Le Fooding tra spaghetti, pizza e panni stesi. A Milano!
Le Grand Fooding, a Milano è una vera festa dell’unità per la cucina italiana nel mondo. “Il trionfo dello spaghetto gigante”, così l’ha lanciato Alexandre Cammas, critico gastronomico e fondatore dell’evento.
La tappa milanese di questa manifestazione internazionale, alla quale hanno preso parte chef italiani, francesi, brasiliani, americani e inglesi, si è svolta in Via Tortona, in una zona di Milano famosa per il design e per l’organizzazione di grandi eventi.

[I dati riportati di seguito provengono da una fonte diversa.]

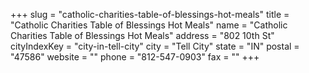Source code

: +++
slug = "catholic-charities-table-of-blessings-hot-meals"
title = "Catholic Charities Table of Blessings Hot  Meals"
name = "Catholic Charities Table of Blessings Hot  Meals"
address = "802 10th St"
cityIndexKey = "city-in-tell-city"
city = "Tell City"
state = "IN"
postal = "47586"
website = ""
phone = "812-547-0903"
fax = ""
+++
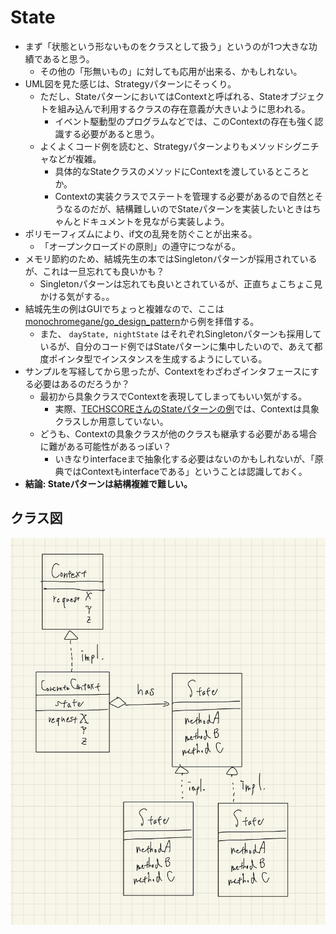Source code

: # State

- まず「状態という形ないものをクラスとして扱う」というのが1つ大きな功績であると思う。
  - その他の「形無いもの」に対しても応用が出来る、かもしれない。
- UML図を見た感じは、Strategyパターンにそっくり。
  - ただし、StateパターンにおいてはContextと呼ばれる、Stateオブジェクトを組み込んで利用するクラスの存在意義が大きいように思われる。
    - イベント駆動型のプログラムなどでは、このContextの存在も強く認識する必要があると思う。
  - よくよくコード例を読むと、Strategyパターンよりもメソッドシグニチャなどが複雑。
    - 具体的なStateクラスのメソッドにContextを渡しているところとか。
    - Contextの実装クラスでステートを管理する必要があるので自然とそうなるのだが、結構難しいのでStateパターンを実装したいときはちゃんとドキュメントを見ながら実装しよう。
- ポリモーフィズムにより、if文の乱発を防ぐことが出来る。
  - 「オープンクローズドの原則」の遵守につながる。
- メモリ節約のため、結城先生の本ではSingletonパターンが採用されているが、これは一旦忘れても良いかも？
  - Singletonパターンは忘れても良いとされているが、正直ちょこちょこ見かける気がする。。
- 結城先生の例はGUIでちょっと複雑なので、ここは[monochromegane/go_design_pattern](https://github.com/monochromegane/go_design_pattern/tree/master/state)から例を拝借する。
  - また、 `dayState, nightState` はそれぞれSingletonパターンも採用しているが、自分のコード例ではStateパターンに集中したいので、あえて都度ポインタ型でインスタンスを生成するようにしている。
- サンプルを写経してから思ったが、Contextをわざわざインタフェースにする必要はあるのだろうか？
  - 最初から具象クラスでContextを表現してしまってもいい気がする。
    - 実際、[TECHSCOREさんのStateパターンの例](https://www.techscore.com/tech/DesignPattern/State.html/)では、Contextは具象クラスしか用意していない。
  - どうも、Contextの具象クラスが他のクラスも継承する必要がある場合に難がある可能性があるっぽい？
    - いきなりinterfaceまで抽象化する必要はないのかもしれないが、「原典ではContextもinterfaceである」ということは認識しておく。
- **結論: Stateパターンは結構複雑で難しい。**

## クラス図

![](../images/state.jpg)
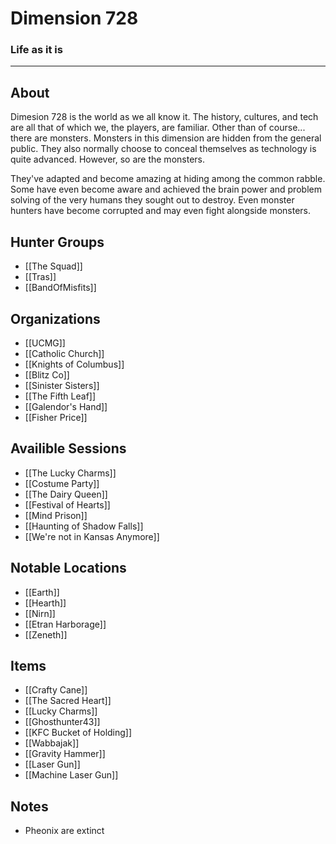 # Dimension 728
### Life as it is
---
## About
Dimesion 728 is the world as we all know it. The history, cultures, and tech are all that of which we, the players, are familiar. Other than of course... there are monsters. Monsters in this dimension are hidden from the general public. They also normally choose to conceal themselves as technology is quite advanced. However, so are the monsters.

They've adapted and become amazing at hiding among the common rabble. Some have even become aware and achieved the brain power and problem solving of the very humans they sought out to destroy. Even monster hunters have become corrupted and may even fight alongside monsters.

## Hunter Groups
- [[The Squad]]
- [[Tras]]
- [[BandOfMisfits]]

## Organizations
- [[UCMG]]
- [[Catholic Church]]
- [[Knights of Columbus]]
- [[Blitz Co]]
- [[Sinister Sisters]]
- [[The Fifth Leaf]]
- [[Galendor's Hand]]
- [[Fisher Price]]

## Availible Sessions
- [[The Lucky Charms]]
- [[Costume Party]]
- [[The Dairy Queen]]
- [[Festival of Hearts]]
- [[Mind Prison]]
- [[Haunting of Shadow Falls]]
- [[We're not in Kansas Anymore]]

## Notable Locations
- [[Earth]]
- [[Hearth]]
- [[Nirn]]
- [[Etran Harborage]]
- [[Zeneth]]
## Items
- [[Crafty Cane]]
- [[The Sacred Heart]]
- [[Lucky Charms]]
- [[Ghosthunter43]]
- [[KFC Bucket of Holding]]
- [[Wabbajak]]
- [[Gravity Hammer]]
- [[Laser Gun]]
- [[Machine Laser Gun]]
## Notes
- Pheonix are extinct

La serata era divisa in tre parti: ‘Le grand preludio’, ‘Le grand banchetto San Pellegrino e Acqua Panna’ e ‘Le grand tabu’. Gli appassionati della gastronomia hanno iniziato ad arrivare verso le 19. La prima sorpresa della serata è stata l’aperitivo all’aperto. Fortunatamente, le bollicine di un bicchiere o due di Mumm Cuvée privilege hanno riscaldato per venti minuti l’attesa di un assaggio di pizza.
Bisogna riconoscere che l’attesa è stata ripagata. Il primo assaggio è stato di una pizza sottilissima con polpette di vitello, prosciutto, panna e salvia, preparato da Jon Pollard (Pizza East, Londra). Davvero strepitosa.
Al lato accanto, i pizzaioli Jed Cote e Charlie Hallowell rappresentavano un approccio californiano alla tradizione italiana con la sua pizza ai calamari, aioli e pomodorini. Senza dubbio buona, ma non offriva niente di particolarmente speciale rispetto alla prima. Al minimo, dimostrava che anche gli Americani sanno fare la pizza.
Un campanello è suonato alle 8,30 e lo staff di Le Fooding, vestito in nero con delle luci posizionate su un cappello, ci ha guidati dentro per la cena. Grandi tavole comunali e panni bianchi stesi da sopra ricreavano l’identità dell’Italia conosciuta e amata in tutto il mondo. Ma insieme alle vecchie tradizioni del Belpaese vi erano dei segni di un Italia con una creatività gastronomica moderna.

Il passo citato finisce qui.